Cardio Training And Recovery
The very first thing that you must keep in mind is that doing high volumes of cardio training along with your usual strength training workouts can sacrifice your ability to recover significantly. Since the body does require so much rest in order to repair the muscle tissues that you've just broken down during the weight lifting workout, it becomes imperative that you're taking this rest.
You should aim to have at least one, if not two, full days off each week where nothing more then very light physical activity such as walking is taking place.
Cardio Training And Calorie Intake
Second, the next thing to keep in mind is that cardio training will burn off a significant number of calories. Since your goal when building lean muscle mass is to actually take in more calories, this can work against you.
If you're going to be doing high volumes of cardio training, this means you're going to have to consume even more calories than normal to build those curves on your body.

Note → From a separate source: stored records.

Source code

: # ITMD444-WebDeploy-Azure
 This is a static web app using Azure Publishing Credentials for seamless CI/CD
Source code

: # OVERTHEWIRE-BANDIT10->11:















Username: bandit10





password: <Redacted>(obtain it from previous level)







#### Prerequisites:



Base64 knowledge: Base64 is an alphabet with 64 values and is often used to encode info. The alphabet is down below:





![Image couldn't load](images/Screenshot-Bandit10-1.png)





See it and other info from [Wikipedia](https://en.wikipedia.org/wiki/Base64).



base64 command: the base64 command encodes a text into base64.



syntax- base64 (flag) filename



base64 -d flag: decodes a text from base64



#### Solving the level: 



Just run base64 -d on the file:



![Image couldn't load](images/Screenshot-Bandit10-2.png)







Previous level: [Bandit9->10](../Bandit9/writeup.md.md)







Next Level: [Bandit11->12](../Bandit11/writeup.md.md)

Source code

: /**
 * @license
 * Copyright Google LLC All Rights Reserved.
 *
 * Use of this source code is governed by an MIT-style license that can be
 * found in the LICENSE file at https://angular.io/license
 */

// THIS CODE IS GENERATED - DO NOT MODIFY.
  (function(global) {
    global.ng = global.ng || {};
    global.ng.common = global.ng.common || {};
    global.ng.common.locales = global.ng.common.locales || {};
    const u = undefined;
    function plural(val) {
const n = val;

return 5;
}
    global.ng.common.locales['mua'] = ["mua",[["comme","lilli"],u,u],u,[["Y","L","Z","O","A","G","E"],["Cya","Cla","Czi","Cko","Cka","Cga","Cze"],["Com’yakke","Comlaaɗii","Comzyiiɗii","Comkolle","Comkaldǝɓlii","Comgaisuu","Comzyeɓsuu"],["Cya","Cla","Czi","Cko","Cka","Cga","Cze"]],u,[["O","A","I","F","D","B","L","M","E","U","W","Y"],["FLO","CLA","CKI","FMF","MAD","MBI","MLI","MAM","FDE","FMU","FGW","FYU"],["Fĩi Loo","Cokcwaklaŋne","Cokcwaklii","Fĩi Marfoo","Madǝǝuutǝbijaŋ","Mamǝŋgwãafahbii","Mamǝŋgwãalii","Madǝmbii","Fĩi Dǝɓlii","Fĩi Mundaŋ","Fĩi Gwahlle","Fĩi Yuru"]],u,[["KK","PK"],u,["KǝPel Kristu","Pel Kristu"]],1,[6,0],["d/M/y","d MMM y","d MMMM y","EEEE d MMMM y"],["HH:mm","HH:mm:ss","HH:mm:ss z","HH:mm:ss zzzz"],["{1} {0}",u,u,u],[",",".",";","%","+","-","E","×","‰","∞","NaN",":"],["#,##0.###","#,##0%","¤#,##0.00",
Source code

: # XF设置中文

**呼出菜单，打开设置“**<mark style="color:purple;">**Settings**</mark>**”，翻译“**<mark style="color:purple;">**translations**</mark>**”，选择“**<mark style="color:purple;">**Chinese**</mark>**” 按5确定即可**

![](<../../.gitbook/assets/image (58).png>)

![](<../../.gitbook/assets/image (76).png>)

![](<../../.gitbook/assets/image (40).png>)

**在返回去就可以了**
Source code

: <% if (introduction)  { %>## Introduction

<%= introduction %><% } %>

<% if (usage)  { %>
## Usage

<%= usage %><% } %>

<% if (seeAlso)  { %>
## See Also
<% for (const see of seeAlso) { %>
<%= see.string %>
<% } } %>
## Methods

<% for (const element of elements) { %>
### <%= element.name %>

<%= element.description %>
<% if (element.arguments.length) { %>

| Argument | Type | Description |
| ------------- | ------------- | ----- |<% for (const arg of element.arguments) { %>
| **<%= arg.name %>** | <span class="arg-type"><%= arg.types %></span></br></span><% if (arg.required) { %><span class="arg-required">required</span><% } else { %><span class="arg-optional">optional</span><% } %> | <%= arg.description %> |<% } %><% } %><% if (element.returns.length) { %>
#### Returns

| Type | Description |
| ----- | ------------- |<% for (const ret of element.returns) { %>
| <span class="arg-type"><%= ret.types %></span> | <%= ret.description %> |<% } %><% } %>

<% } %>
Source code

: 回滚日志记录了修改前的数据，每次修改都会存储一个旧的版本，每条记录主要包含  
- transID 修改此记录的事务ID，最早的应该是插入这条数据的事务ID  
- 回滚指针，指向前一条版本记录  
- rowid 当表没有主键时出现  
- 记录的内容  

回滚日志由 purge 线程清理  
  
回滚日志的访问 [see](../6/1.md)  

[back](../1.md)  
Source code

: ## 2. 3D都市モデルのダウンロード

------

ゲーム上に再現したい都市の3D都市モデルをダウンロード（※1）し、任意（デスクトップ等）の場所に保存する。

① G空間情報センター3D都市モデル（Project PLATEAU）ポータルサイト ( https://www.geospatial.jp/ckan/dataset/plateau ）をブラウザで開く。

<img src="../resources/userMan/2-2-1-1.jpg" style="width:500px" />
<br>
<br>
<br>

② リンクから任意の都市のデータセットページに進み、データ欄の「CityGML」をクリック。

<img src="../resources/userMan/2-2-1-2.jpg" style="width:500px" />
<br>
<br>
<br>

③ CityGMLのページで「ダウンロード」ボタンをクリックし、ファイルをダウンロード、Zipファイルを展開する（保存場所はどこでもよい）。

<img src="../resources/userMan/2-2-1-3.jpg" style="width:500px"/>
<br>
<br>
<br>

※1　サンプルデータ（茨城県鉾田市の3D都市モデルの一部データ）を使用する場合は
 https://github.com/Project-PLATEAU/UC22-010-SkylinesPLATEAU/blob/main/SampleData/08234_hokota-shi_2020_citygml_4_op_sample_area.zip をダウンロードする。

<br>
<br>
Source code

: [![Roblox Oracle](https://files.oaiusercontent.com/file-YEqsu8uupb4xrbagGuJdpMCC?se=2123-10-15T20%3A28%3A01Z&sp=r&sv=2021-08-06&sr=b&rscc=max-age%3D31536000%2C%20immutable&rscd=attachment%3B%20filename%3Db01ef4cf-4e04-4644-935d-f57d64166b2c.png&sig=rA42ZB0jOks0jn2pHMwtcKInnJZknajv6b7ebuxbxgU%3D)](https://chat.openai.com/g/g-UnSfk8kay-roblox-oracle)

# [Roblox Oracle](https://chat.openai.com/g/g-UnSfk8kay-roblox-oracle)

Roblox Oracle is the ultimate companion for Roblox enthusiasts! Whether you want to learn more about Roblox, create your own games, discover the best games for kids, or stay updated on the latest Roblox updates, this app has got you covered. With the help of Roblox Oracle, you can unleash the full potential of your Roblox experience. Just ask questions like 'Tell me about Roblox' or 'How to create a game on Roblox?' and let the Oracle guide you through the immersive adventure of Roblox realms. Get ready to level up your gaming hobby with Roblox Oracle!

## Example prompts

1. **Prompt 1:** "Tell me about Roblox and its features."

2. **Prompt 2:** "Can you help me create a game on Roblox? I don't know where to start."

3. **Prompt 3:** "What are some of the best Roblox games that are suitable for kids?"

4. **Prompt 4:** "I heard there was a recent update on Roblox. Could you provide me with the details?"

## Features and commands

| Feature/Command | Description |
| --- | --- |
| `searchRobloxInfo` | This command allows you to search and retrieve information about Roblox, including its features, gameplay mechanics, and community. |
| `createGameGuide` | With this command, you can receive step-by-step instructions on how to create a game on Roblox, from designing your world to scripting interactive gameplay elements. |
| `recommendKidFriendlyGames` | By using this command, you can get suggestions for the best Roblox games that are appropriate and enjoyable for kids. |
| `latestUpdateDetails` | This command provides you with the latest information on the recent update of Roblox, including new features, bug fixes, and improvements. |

Cardio Training And Scheduling
It is important to remember the issue with scheduling. There is no question that you lead a busy lifestyle and getting to the gym for six cardio workouts plus three or four lifting workouts may be a bit too much to handle.
Since you only have so many hours in the gym and weight lifting workouts must take priority, this means you'll likely have to cut back on your cardio workouts.
Cardio Training And Fat Gain
When it comes to cardio training and fat gain, you should know that a far superior way to prevent excess body fat from being gained is to monitor your diet. If you notice that you're gaining body fat, this is a signal that you're simply taking in too many calories, not that you're not doing enough cardio.
You'd be far better to cut back your calorie intake slightly than go adding hours of cardio each week.
So while you should keep some cardio in the overall workout program since it does provide health benefits, keep it to two to three moderate paced sessions a week for best results.